# Element hinzufügen



## Samson_Miller (28. Nov 2006)

Ich möchte gern mein xml dokument erweitern, momentan sieht es folgendermaßen aus:


```
<element>
  <user>
    <firstname>
    <lastname>
  </user>
  <some other tags>
</element>
```

Und dieser Element Tag soll nun um einen weiteren user Tag erweitert werden, also so:


```
<element>
  <user>
    <firstname>
    <lastname>
  </user>
  <user>
    <firstname>
    <lastname>
  </user>
  <some other tags>
</element>
```

wenn ich den Parent nehme (also Element) und daran das Kind hänge, dann hängt das neue Kind ganz am Ende, also hinter dem Tag <some other Tags>, das möchte ich aber nicht.

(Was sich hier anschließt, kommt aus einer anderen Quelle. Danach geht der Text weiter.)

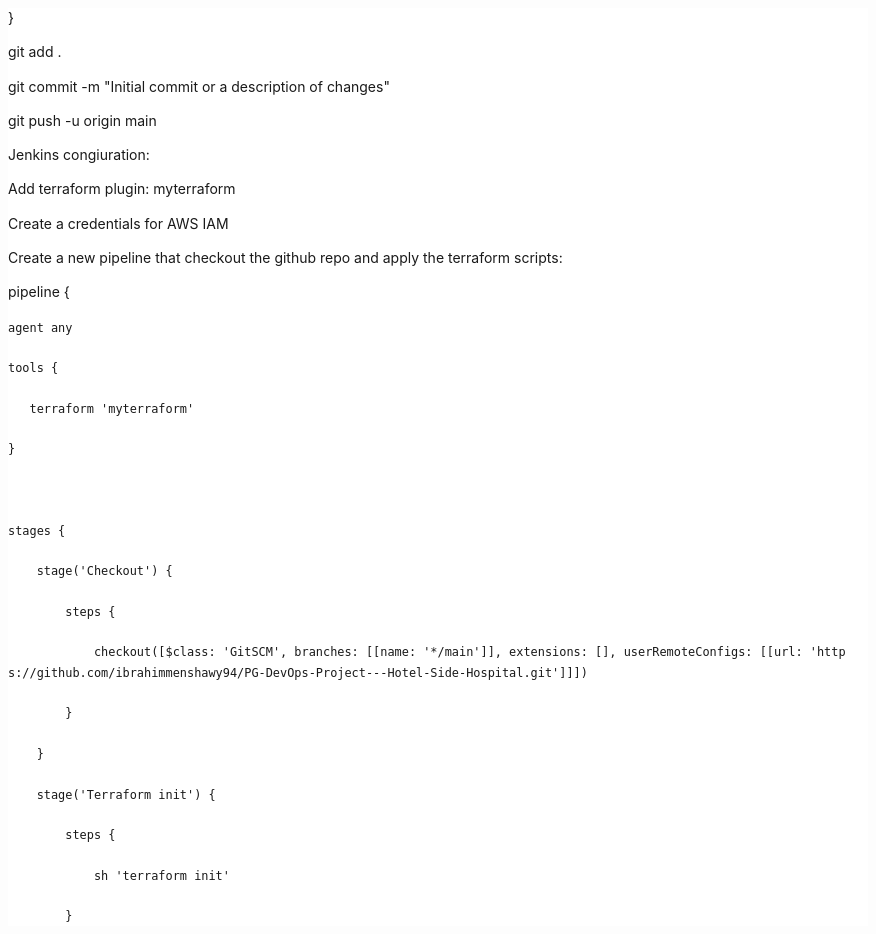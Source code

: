   

} 

 

 

 

git add .  

git commit -m "Initial commit or a description of changes"  

git push -u origin main 

 

 

Jenkins congiuration: 

 

Add terraform plugin: myterraform 

 

 

Create a credentials for AWS IAM 

 

 

 

Create a new pipeline that checkout the github repo and apply the terraform scripts: 

 

pipeline { 

    agent any 

    tools { 

       terraform 'myterraform' 

    } 

       

    stages { 

        stage('Checkout') { 

            steps { 

                checkout([$class: 'GitSCM', branches: [[name: '*/main']], extensions: [], userRemoteConfigs: [[url: 'https://github.com/ibrahimmenshawy94/PG-DevOps-Project---Hotel-Side-Hospital.git']]]) 

            } 

        } 

        stage('Terraform init') { 

            steps { 

                sh 'terraform init' 

            } 
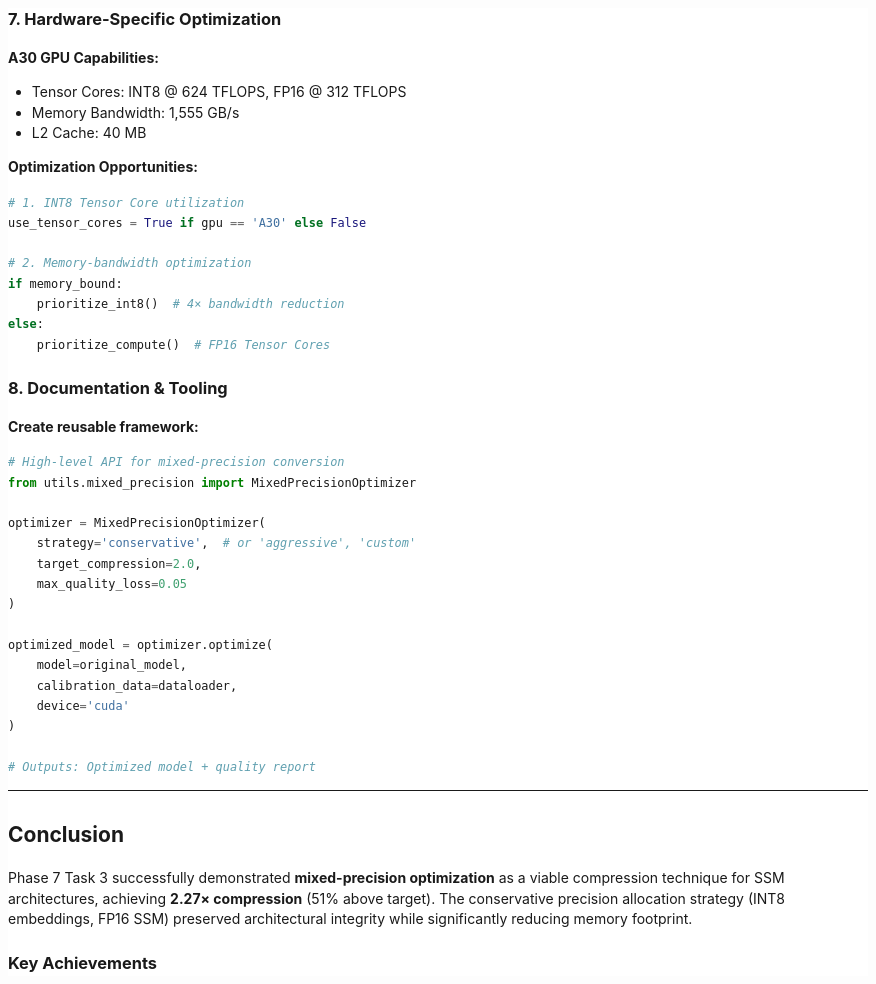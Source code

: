 ### 7. Hardware-Specific Optimization

**A30 GPU Capabilities:**
- Tensor Cores: INT8 @ 624 TFLOPS, FP16 @ 312 TFLOPS
- Memory Bandwidth: 1,555 GB/s
- L2 Cache: 40 MB

**Optimization Opportunities:**
```python
# 1. INT8 Tensor Core utilization
use_tensor_cores = True if gpu == 'A30' else False

# 2. Memory-bandwidth optimization
if memory_bound:
    prioritize_int8()  # 4× bandwidth reduction
else:
    prioritize_compute()  # FP16 Tensor Cores
```

### 8. Documentation & Tooling

**Create reusable framework:**

```python
# High-level API for mixed-precision conversion
from utils.mixed_precision import MixedPrecisionOptimizer

optimizer = MixedPrecisionOptimizer(
    strategy='conservative',  # or 'aggressive', 'custom'
    target_compression=2.0,
    max_quality_loss=0.05
)

optimized_model = optimizer.optimize(
    model=original_model,
    calibration_data=dataloader,
    device='cuda'
)

# Outputs: Optimized model + quality report
```

---

## Conclusion

Phase 7 Task 3 successfully demonstrated **mixed-precision optimization** as a viable compression technique for SSM architectures, achieving **2.27× compression** (51% above target). The conservative precision allocation strategy (INT8 embeddings, FP16 SSM) preserved architectural integrity while significantly reducing memory footprint.

### Key Achievements
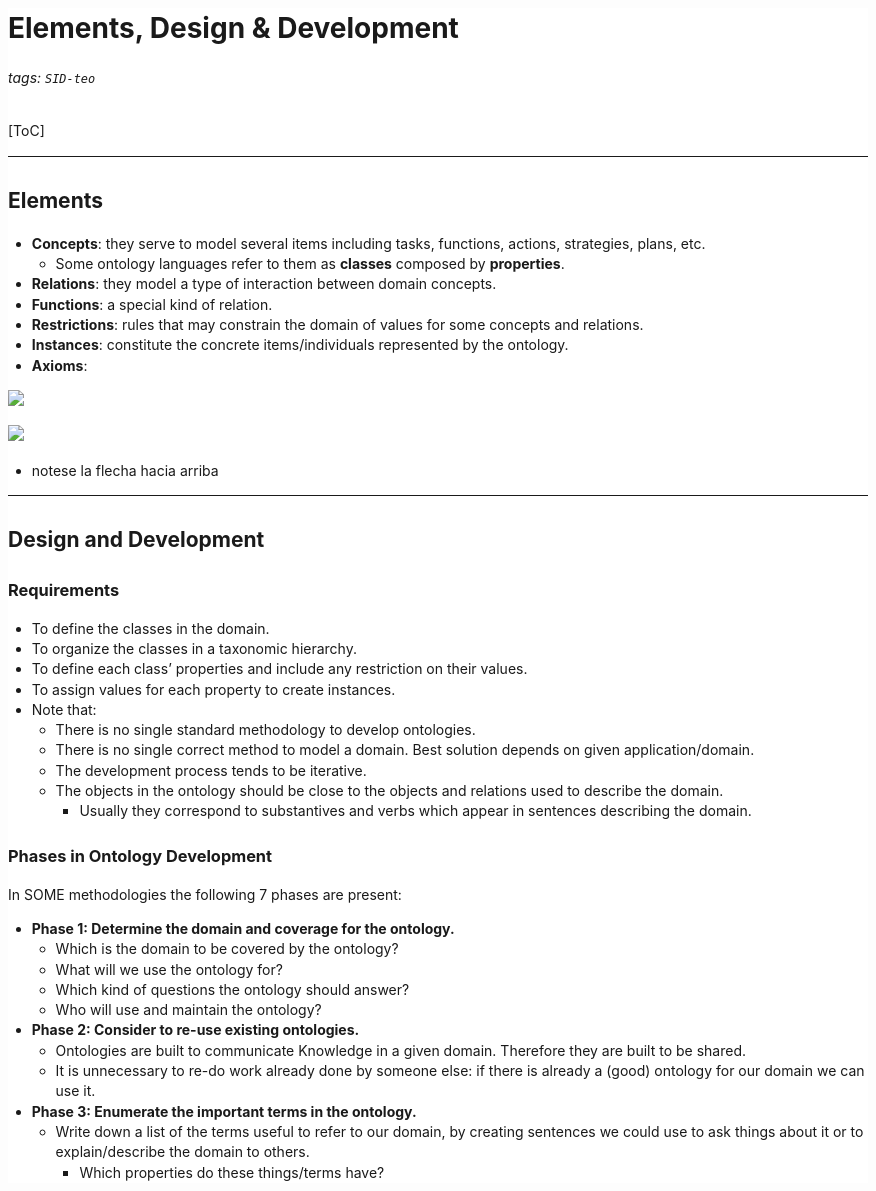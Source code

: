 # Elements, Design & Development
[//]: # (Poner aqui link al pdf/quizas no es muy legal colgar las transpas de otros)

###### tags: `SID-teo`

[ToC]

---

## Elements

* **Concepts**: they serve to model several items including tasks, functions, actions, strategies, plans, etc.
    * Some ontology languages refer to them as **classes** composed by **properties**.
* **Relations**: they model a type of interaction between domain concepts.
* **Functions**: a special kind of relation.
* **Restrictions**: rules that may constrain the domain of values for some concepts and relations.
* **Instances**: constitute the concrete items/individuals represented by the ontology.
* **Axioms**:

![](https://i.imgur.com/4bOiTOt.png)

![](https://i.imgur.com/N2QMs8H.png)
* notese la flecha hacia arriba


---

## Design and Development

### Requirements

* To define the classes in the domain.
* To organize the classes in a taxonomic hierarchy.
* To define each class’ properties and include any restriction on their values.
* To assign values for each property to create instances.
* Note that: 
    * There is no single standard methodology to develop ontologies.
    * There is no single correct method to model a domain. Best solution depends on given application/domain.
    * The development process tends to be iterative.
    * The objects in the ontology should be close to the objects and relations used to describe the domain.
        * Usually they correspond to substantives and verbs which appear in sentences describing the domain.


### Phases in Ontology Development
In SOME methodologies the following 7 phases are present:

* **Phase 1: Determine the domain and coverage for the ontology.**
    * Which is the domain to be covered by the ontology?
    * What will we use the ontology for?
    * Which kind of questions the ontology should answer?
    * Who will use and maintain the ontology?
* **Phase 2: Consider to re-use existing ontologies.**
    * Ontologies are built to communicate Knowledge in a given domain. Therefore they are built to be shared.
    * It is unnecessary to re-do work already done by someone else: if there is already a (good) ontology for our domain we can use it.
* **Phase 3: Enumerate the important terms in the ontology.**
    * Write down a list of the terms useful to refer to our domain, by creating sentences we could use to ask things about it or to explain/describe the domain to others.
        * Which properties do these things/terms have?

Wie kann ich das neue Tag denn an eine bestimmte stelle, nämlich direkt hinter dem <user> tag schreiben?


----------



## clemson (28. Nov 2006)

mit welcher technologie arbeitest du denn? bzw. ist es möglich jdom zu verwenden??


----------



## Samson_Miller (28. Nov 2006)

ich arbeite mit jdom, aber ich habs schon so hinbekomme, wie ich es haben möchte, trotzdem danke


----------